I want to calculate limit $x \cdot \sin(\sqrt{x^2+3}-\sqrt{x^2+2})$ as $x \rightarrow \infty $ without L'Hôpital's rule. I found this task on the Internet. The answer given by the author is $2$.

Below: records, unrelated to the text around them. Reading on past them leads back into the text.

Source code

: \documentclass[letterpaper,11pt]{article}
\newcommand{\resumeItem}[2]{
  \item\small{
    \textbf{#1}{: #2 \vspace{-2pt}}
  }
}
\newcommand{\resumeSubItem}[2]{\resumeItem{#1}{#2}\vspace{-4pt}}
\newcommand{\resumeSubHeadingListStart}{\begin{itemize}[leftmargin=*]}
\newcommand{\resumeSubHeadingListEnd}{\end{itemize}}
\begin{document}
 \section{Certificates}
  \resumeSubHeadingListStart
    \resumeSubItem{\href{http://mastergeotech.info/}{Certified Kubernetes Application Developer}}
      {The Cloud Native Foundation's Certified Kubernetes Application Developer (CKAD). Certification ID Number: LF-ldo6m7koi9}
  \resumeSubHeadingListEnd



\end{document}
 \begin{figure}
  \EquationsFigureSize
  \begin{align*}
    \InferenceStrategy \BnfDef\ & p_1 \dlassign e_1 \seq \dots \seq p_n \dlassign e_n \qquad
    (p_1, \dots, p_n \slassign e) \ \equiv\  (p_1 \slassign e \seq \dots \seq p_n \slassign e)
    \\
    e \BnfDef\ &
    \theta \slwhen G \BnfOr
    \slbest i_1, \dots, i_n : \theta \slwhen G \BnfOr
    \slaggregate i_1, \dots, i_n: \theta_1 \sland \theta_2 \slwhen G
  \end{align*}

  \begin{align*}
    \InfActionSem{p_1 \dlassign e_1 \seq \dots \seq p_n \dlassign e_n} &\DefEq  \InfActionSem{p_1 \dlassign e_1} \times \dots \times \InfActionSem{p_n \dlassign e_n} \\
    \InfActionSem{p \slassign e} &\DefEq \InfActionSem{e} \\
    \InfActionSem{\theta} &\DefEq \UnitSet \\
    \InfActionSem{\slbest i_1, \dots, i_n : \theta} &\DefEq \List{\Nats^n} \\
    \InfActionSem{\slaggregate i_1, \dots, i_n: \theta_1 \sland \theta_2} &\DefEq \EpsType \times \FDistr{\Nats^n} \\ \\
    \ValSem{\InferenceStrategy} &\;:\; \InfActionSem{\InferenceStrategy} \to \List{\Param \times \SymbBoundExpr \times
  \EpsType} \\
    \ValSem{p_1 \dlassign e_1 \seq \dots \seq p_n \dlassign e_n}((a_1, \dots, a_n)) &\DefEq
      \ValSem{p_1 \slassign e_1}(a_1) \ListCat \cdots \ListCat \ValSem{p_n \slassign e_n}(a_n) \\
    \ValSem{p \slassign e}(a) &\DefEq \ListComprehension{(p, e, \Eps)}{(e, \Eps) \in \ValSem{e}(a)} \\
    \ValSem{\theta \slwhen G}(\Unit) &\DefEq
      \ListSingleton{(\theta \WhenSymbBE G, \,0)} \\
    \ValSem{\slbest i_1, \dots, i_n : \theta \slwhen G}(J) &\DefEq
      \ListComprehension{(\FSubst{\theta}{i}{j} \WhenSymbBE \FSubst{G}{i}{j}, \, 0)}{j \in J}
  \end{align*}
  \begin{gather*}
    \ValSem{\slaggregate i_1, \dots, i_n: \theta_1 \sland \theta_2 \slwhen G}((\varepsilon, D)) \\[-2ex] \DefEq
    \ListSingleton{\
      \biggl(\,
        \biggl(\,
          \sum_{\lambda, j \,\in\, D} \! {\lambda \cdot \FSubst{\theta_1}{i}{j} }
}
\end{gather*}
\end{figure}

$$\lim_{x\rightarrow\infty} x \cdot \sin(\sqrt{x^2+3}-\sqrt{x^2+2}) = \\ = \lim_{x\rightarrow\infty} x \cdot \frac{\sin(\sqrt{x^2+3}-\sqrt{x^2+2})}{\sqrt{x^2+3}-\sqrt{x^2+2}}\cdot(\sqrt{x^2+3}-\sqrt{x^2+2}) = (*)\\ $$ at this point I took care of a sine interior $$ \lim_{x\rightarrow\infty} \sqrt{x^2+3}-\sqrt{x^2+2} = \\ =\lim_{x\rightarrow\infty} \frac{(\sqrt{x^2+3}-\sqrt{x^2+2}) \cdot(\sqrt{x^2+3} + \sqrt{x^2+2})}{(\sqrt{x^2+3}+\sqrt{x^2+2})} = \\ = \lim_{x\rightarrow\infty} \frac{1}{(\sqrt{x^2+3}+\sqrt{x^2+2})} = \left[\frac{1}{\infty}\right] = 0 \\ $$ and whole sin function $$ \lim_{x\rightarrow\infty} \frac{\sin(\sqrt{x^2+3}-\sqrt{x^2+2})}{\sqrt{x^2+3}-\sqrt{x^2+2}} = \left[\frac{\sin(y\rightarrow0)}{y\rightarrow0}\right] = 1 $$ finally $$(*) =\lim_{x\rightarrow\infty} \frac{\sin(\sqrt{x^2+3}-\sqrt{x^2+2})}{\sqrt{x^2+3}-\sqrt{x^2+2}}\cdot \frac{x}{(\sqrt{x^2+3}+\sqrt{x^2+2})} = \\ = \lim_{x\rightarrow\infty} \frac{\sin(\sqrt{x^2+3}-\sqrt{x^2+2})}{\sqrt{x^2+3}-\sqrt{x^2+2}}\cdot \frac{x}{x \left(\sqrt{1+\frac{3}{x^2}}+\sqrt{1+\frac{1}{x^2}}\right)} = \frac{1}{2} $$
Unfortunately $\frac{1}{2} \neq 2$ so who is wrong? (and if I'm wrong, then why?)